- Work to complete
In the records that follow, find each line with the word "ہوئے" and copy it.

- Data extracts
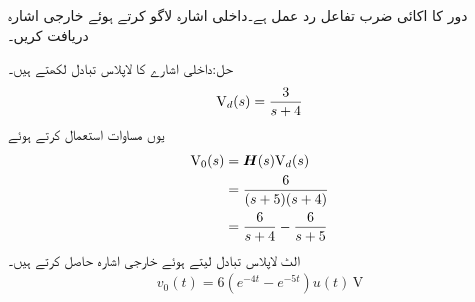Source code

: 
دور کا اکائی ضرب تفاعل رد عمل  ہے۔داخلی اشارہ  لاگو کرتے ہوئے خارجی اشارہ  دریافت کریں۔

حل:داخلی اشارے کا لاپلاس تبادل لکھتے ہیں۔
\begin{align*}
\bV_d(s)=\frac{3}{s+4}
\end{align*}
یوں مساوات استعمال کرتے ہوئے
\begin{align*}
\bV_0(s)&=\bH(s) \bV_d(s)\\
&=\frac{6}{(s+5)(s+4)}\\
&=\frac{6}{s+4}-\frac{6}{s+5}
\end{align*}
الٹ لاپلاس تبادل لیتے ہوئے خارجی اشارہ حاصل کرتے ہیں۔
\begin{align*}
v_0(t)=6\left(e^{-4t}-e^{-5t}\right)u(t)\,\si{\volt}
\end{align*}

- Output for this task
دور کا اکائی ضرب تفاعل رد عمل  ہے۔داخلی اشارہ  لاگو کرتے ہوئے خارجی اشارہ  دریافت کریں۔
یوں مساوات استعمال کرتے ہوئے
الٹ لاپلاس تبادل لیتے ہوئے خارجی اشارہ حاصل کرتے ہیں۔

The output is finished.